Çin Dışişleri Bakanı Wang Yi, dün Pekin’de Çin Uluslararası İlişkiler Enstitüsünün düzenlediği bir sempozyumda yaptığı konuşmada, uluslararası konjonktürü ve Çin’in dış politikasını değerlendirdi. Dışişleri Bakanı, ABD ve Rusya ile ilişkilerden, Çin’in 2023 vizyonuna kadar pek çok başlığı ele aldı.
Wang Yi, yeni küresel durumda barış, işbirliği, kalkınma ve kazan kazan ilkelerinin uluslararası trend olduğunu belirterek, herhangi bir çatışma, cepheleşme, çevreleme ve ayrıştırma girişimlerinin zamanın ruhuna aykırı olduğunu ve başarısızlığa mahkum olduğunu vurguladı.

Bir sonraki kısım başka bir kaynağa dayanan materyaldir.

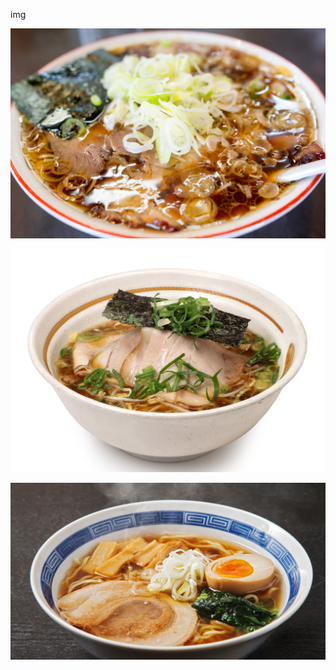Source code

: img

![ごはん](Aoshima_Syokudo_Ramen.jpg)

![ごはん][1]

[1]: らーめん八角の姫路ラーメン.jpg

[![ごはん](img_be3ea14d31f8c8eb21eab4b6828ba787495503.jpg)](http://google.com)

Çin’in 2022’deki diplomatik çalışmalarını özetleyen Wang, ülkenin çok yönlü bir şekilde Çin’e özgü (Chinese characteristics) büyük ülke diplomasisi yürüttüğünü ve dünya barışını korumaya ve ortak kalkınmayı teşvik etmeye yeni bir katkı yaptığını söyledi.
Wang Yi, Çin’in 2022’de dış politikada izlediği ilke ve başarıları 8 başlıkta özetledi.
Diplomatik başarılar
İlk olarak, devlet başkanı diplomasisinin son derece başarılı olduğunu ve Çin’in genel diplomatik çalışmalarının hızını belirlediğini söyleyen Wang, üç başlığa işaret etti: Bir ülke içi uluslararası etkinlik, iki büyük girişim ve üç önemli diplomatik toplantı.

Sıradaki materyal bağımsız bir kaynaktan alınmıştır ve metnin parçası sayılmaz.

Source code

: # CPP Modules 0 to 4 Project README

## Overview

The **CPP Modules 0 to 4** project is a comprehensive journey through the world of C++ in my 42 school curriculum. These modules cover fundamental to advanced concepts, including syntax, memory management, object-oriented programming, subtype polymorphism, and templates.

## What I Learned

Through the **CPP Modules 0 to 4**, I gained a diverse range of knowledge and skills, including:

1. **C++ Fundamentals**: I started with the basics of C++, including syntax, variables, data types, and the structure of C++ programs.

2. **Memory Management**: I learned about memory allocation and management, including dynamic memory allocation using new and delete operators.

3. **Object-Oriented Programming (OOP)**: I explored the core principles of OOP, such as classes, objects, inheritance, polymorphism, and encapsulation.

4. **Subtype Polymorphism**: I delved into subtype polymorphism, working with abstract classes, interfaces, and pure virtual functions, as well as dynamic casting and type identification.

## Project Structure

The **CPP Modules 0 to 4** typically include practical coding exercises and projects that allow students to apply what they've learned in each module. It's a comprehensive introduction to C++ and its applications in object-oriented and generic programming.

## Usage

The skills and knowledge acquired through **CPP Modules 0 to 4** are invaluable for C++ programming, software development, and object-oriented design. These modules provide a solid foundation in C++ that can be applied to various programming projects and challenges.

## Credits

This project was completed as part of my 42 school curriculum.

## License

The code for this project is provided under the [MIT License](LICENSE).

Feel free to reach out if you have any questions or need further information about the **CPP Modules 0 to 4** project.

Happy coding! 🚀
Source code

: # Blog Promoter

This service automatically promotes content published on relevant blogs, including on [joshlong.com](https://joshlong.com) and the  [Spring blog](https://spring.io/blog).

Ülke içindeki etkinlik başlığında Pekin 2022 Kış Olimpiyatlarının başarısına işaret edilirken, uluslararası girişimlere, Çin Devlet Başkanı Xi Jinping tarafından önerilen Küresel Kalkınma İnisiyatifi ve Küresel Güvenlik İnisiyatifi örnek verildi.

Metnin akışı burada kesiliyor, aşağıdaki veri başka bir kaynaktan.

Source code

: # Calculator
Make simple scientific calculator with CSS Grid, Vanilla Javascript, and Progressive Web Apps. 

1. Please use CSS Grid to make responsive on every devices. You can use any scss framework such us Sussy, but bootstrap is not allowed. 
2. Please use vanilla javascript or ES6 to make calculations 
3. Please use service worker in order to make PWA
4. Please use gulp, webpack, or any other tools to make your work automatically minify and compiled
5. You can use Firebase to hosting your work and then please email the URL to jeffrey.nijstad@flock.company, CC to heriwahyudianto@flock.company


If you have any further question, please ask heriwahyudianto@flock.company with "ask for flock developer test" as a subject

Wang Yi aynı zamanda Xi Jinping’in katıldığı diplomatik zirvelerin önemine işaret etti: Semerkant’taki Şanghay İşbirliği Örgütü (ŞİÖ) Zirvesi, Bali’deki G20 Zirvesi, Bankok’taki Asya-Pasifik Ekonomik İşbirliği Örgütü (APEC) Liderleri Zirvesi ve Riyad’daki Çin-Arap Devletleri Zirvesi ile Çin-Körfez İşbirliği Konseyi Zirvesi.
Wang ikinci olarak, Çin’in, blok çatışmasını ve sıfır toplamlı rekabeti reddetmeye devam ettiğini ve diğer büyük ülkelerle ilişkilerinde stratejik istikrarı sürdürdüğünü vurguladı.
Çin-ABD ilişkisi
Çin-ABD ilişkilerine ilişkin konuşan Wang Yi, Pekin’in, ABD’nin “hatalı” Çin politikasını kesin bir şekilde reddettiğini ve iki ülkenin birbiriyle iyi geçinmesi için doğru yolu keşfetmeye çalıştığını söyledi.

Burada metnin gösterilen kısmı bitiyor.